Carrefour too, has stepped up to upgrade its current stores and has the ambition to turn half of its 200 hypermarkets into membership stores in the coming three years. As a result, over 100 such retail membership stores opened across the country between the period of early 2021 and March 2022, including local names such as Alibaba’s Hema Fresh, Fudi, and Yonghui as well as global labels Metro AG and Costco.
However, unlike others who charge customers an annual fee to enjoy special services such as discounts and quicker delivery, Aldi introduced a “low-bar” membership concept that is free of charge and special services are provided based on one’s accumulated purchase points. The rationale is partly due to keeping the brand’s price strategy consistent and allowing the concept of “members” to be more accessible to the public, especially the consumer demographics that the business is trying to engage with.

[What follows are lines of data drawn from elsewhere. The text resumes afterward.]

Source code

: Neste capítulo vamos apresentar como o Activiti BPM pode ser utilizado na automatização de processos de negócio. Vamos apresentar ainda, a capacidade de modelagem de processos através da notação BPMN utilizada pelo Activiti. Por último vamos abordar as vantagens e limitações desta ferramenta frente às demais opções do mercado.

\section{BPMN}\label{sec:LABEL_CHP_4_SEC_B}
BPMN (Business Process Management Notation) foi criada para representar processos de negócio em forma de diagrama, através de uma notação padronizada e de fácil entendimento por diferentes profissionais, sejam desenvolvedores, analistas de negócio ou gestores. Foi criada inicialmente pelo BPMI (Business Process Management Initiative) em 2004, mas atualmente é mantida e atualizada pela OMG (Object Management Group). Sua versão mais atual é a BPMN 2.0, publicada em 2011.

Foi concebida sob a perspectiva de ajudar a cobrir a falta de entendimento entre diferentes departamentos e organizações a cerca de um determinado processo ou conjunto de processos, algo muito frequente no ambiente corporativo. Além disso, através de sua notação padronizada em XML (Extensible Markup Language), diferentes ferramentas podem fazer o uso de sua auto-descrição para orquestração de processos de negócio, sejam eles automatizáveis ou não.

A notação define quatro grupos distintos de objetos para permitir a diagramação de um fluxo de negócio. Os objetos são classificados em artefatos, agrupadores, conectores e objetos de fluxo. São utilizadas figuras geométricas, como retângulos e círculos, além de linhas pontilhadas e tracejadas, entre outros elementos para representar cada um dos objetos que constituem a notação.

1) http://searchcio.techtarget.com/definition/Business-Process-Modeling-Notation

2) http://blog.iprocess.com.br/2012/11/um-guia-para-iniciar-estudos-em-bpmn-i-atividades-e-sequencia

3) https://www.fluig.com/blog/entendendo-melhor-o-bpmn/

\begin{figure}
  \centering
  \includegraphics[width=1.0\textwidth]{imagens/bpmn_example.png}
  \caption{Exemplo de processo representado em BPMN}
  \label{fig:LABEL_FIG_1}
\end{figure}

Overall, Aldi’s strategies seem to be playing out well in China and they are currently smooth sailing in the market, allowing the late entrant to take on some of the existing global labels during an industry downturn. However, continuous adaptations are to be expected to pull off a sustainable expansion, in the long run, considering the fast-changing market dynamics and consumer demands in the lucrative market.